[Start of Attachment]
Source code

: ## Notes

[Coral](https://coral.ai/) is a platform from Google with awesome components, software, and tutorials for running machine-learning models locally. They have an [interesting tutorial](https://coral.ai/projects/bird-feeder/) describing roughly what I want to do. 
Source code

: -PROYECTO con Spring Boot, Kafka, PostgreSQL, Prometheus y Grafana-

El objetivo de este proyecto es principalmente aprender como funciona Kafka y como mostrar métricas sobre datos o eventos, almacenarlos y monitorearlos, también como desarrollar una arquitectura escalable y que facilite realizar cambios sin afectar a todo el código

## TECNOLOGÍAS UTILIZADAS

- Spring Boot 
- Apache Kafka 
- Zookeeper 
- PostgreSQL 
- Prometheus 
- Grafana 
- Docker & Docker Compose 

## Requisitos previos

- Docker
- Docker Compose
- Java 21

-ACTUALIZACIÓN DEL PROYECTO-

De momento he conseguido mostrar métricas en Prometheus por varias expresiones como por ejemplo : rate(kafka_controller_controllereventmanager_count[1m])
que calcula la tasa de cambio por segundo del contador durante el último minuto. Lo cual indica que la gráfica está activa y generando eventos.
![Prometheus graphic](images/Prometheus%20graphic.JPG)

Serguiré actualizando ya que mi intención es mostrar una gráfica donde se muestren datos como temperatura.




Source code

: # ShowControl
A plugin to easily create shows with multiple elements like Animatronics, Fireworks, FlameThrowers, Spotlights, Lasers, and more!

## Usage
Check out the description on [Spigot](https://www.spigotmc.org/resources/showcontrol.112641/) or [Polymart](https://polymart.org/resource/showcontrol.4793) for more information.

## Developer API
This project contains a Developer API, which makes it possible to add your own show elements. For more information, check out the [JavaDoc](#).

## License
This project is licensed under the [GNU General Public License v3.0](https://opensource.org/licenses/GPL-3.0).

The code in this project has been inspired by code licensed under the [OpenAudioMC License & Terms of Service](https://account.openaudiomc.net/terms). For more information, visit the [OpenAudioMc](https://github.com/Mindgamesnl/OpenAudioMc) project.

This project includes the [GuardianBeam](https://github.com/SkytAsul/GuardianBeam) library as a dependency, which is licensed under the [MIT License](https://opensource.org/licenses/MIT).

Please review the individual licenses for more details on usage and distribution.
[End of Attachment]
> [Problem statement] Copy out, from the material above, each line where the word "opensource" is present.

> [Answer for this exercise]
This project is licensed under the [GNU General Public License v3.0](https://opensource.org/licenses/GPL-3.0).
This project includes the [GuardianBeam](https://github.com/SkytAsul/GuardianBeam) library as a dependency, which is licensed under the [MIT License](https://opensource.org/licenses/MIT).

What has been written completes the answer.